Go Red for Women
By promoting healthy lifestyles, building awareness and raising critically needed funds to support research and education initiatives, the annual Anchorage Go Red for Women luncheon is the cornerstone of the national movement to end heart disease and stroke in Alaskan women.
Though often thought of as a disease that disproportionally affects men, heart disease strikes more women than men and is deadlier than all forms of cancer combined. While one in 31 American women dies from breast cancer each year, heart disease is the cause of one out of every three deaths.
Because symptoms of heart disease vary greatly between men and women, they’re often misunderstood. Media has conditioned us to believe that the telltale sign of a heart attack is extreme chest pain. But in reality, women are somewhat more likely to experience shortness of breath, nausea/vomiting and back or jaw pain. Other symptoms include dizziness, lightheadedness or fainting, pain in the lower chest or upper abdomen and extreme fatigue.

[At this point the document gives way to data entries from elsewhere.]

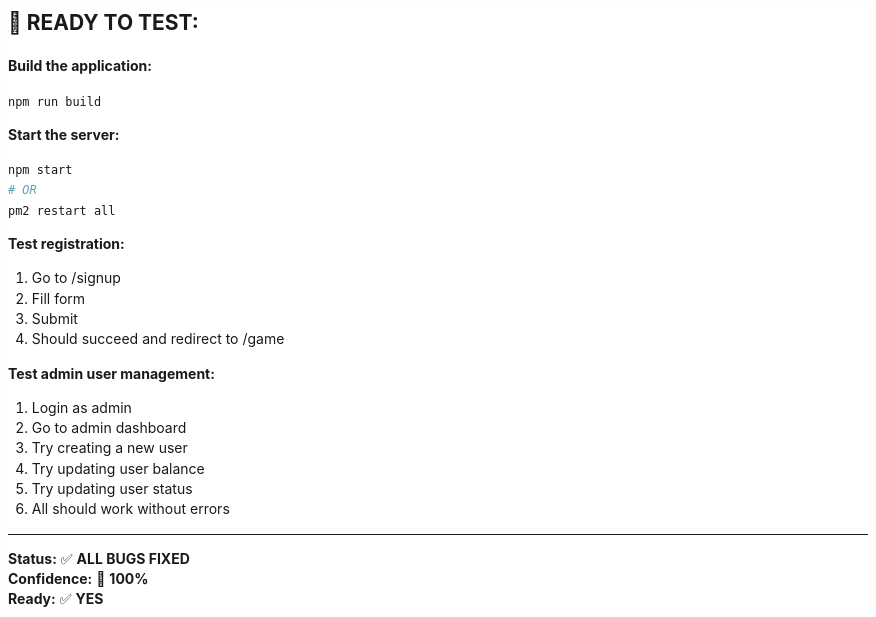 ## 🚀 READY TO TEST:

**Build the application:**
```bash
npm run build
```

**Start the server:**
```bash
npm start
# OR
pm2 restart all
```

**Test registration:**
1. Go to /signup
2. Fill form
3. Submit
4. Should succeed and redirect to /game

**Test admin user management:**
1. Login as admin
2. Go to admin dashboard
3. Try creating a new user
4. Try updating user balance
5. Try updating user status
6. All should work without errors

---

**Status:** ✅ **ALL BUGS FIXED**  
**Confidence:** 💯 **100%**  
**Ready:** ✅ **YES**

While nationally the highest heart disease rate is found among African American people, the highest rate among Alaskans is in Alaska Native populations. And although historically Alaska Native women have had relatively low rates of heart disease, the incidence in Alaska Native women now surpasses that in Alaskan non-Native women.

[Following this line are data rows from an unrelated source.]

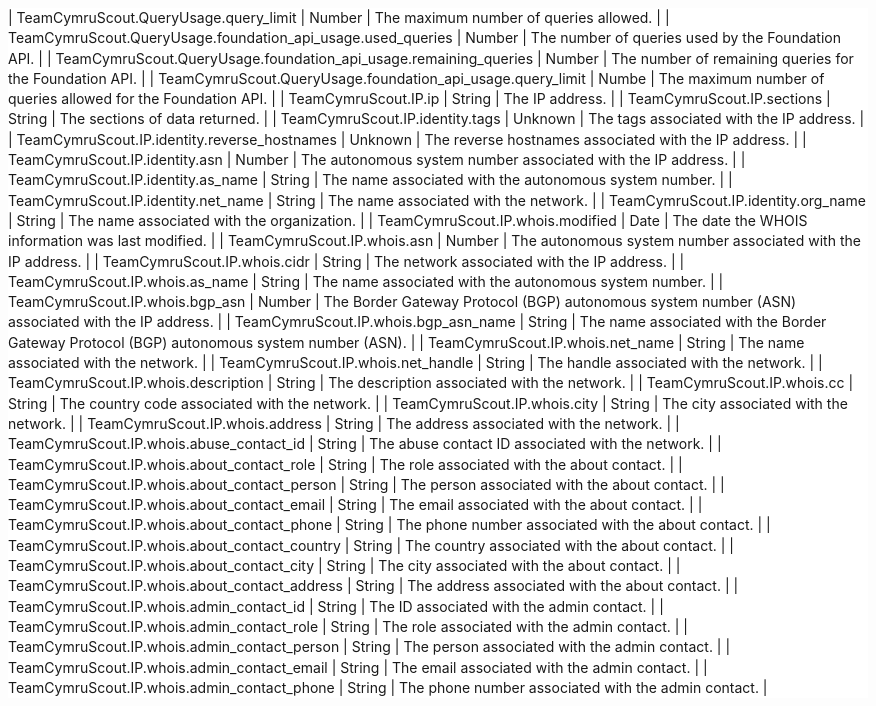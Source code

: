 | TeamCymruScout.QueryUsage.query_limit | Number | The maximum number of queries allowed. | 
| TeamCymruScout.QueryUsage.foundation_api_usage.used_queries | Number | The number of queries used by the Foundation API. | 
| TeamCymruScout.QueryUsage.foundation_api_usage.remaining_queries | Number | The number of remaining queries for the Foundation API. | 
| TeamCymruScout.QueryUsage.foundation_api_usage.query_limit | Numbe | The maximum number of queries allowed for the Foundation API. | 
| TeamCymruScout.IP.ip | String | The IP address. | 
| TeamCymruScout.IP.sections | String | The sections of data returned. | 
| TeamCymruScout.IP.identity.tags | Unknown | The tags associated with the IP address. | 
| TeamCymruScout.IP.identity.reverse_hostnames | Unknown | The reverse hostnames associated with the IP address. | 
| TeamCymruScout.IP.identity.asn | Number | The autonomous system number associated with the IP address. | 
| TeamCymruScout.IP.identity.as_name | String | The name associated with the autonomous system number. | 
| TeamCymruScout.IP.identity.net_name | String | The name associated with the network. | 
| TeamCymruScout.IP.identity.org_name | String | The name associated with the organization. | 
| TeamCymruScout.IP.whois.modified | Date | The date the WHOIS information was last modified. | 
| TeamCymruScout.IP.whois.asn | Number | The autonomous system number associated with the IP address. | 
| TeamCymruScout.IP.whois.cidr | String | The network associated with the IP address. | 
| TeamCymruScout.IP.whois.as_name | String | The name associated with the autonomous system number. | 
| TeamCymruScout.IP.whois.bgp_asn | Number | The Border Gateway Protocol \(BGP\) autonomous system number \(ASN\) associated with the IP address. | 
| TeamCymruScout.IP.whois.bgp_asn_name | String | The name associated with the Border Gateway Protocol \(BGP\) autonomous system number \(ASN\). | 
| TeamCymruScout.IP.whois.net_name | String | The name associated with the network. | 
| TeamCymruScout.IP.whois.net_handle | String | The handle associated with the network. | 
| TeamCymruScout.IP.whois.description | String | The description associated with the network. | 
| TeamCymruScout.IP.whois.cc | String | The country code associated with the network. | 
| TeamCymruScout.IP.whois.city | String | The city associated with the network. | 
| TeamCymruScout.IP.whois.address | String | The address associated with the network. | 
| TeamCymruScout.IP.whois.abuse_contact_id | String | The abuse contact ID associated with the network. | 
| TeamCymruScout.IP.whois.about_contact_role | String | The role associated with the about contact. | 
| TeamCymruScout.IP.whois.about_contact_person | String | The person associated with the about contact. | 
| TeamCymruScout.IP.whois.about_contact_email | String | The email associated with the about contact. | 
| TeamCymruScout.IP.whois.about_contact_phone | String | The phone number associated with the about contact. | 
| TeamCymruScout.IP.whois.about_contact_country | String | The country associated with the about contact. | 
| TeamCymruScout.IP.whois.about_contact_city | String | The city associated with the about contact. | 
| TeamCymruScout.IP.whois.about_contact_address | String | The address associated with the about contact. | 
| TeamCymruScout.IP.whois.admin_contact_id | String | The ID associated with the admin contact. | 
| TeamCymruScout.IP.whois.admin_contact_role | String | The role associated with the admin contact. | 
| TeamCymruScout.IP.whois.admin_contact_person | String | The person associated with the admin contact. | 
| TeamCymruScout.IP.whois.admin_contact_email | String | The email associated with the admin contact. | 
| TeamCymruScout.IP.whois.admin_contact_phone | String | The phone number associated with the admin contact. |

CIRI is a long-time supporter of Go Red for Women, the American Heart Association’s campaign to encourage awareness of the issue of women and heart disease. In 2018, CIRI President and CEO Sophie Minich was featured in a television spot encouraging Alaska Native women to take charge of their heart health. CIRI is also a sponsor of Anchorage’s annual Go Red for Women conference and luncheon, which this year was held Feb. 27.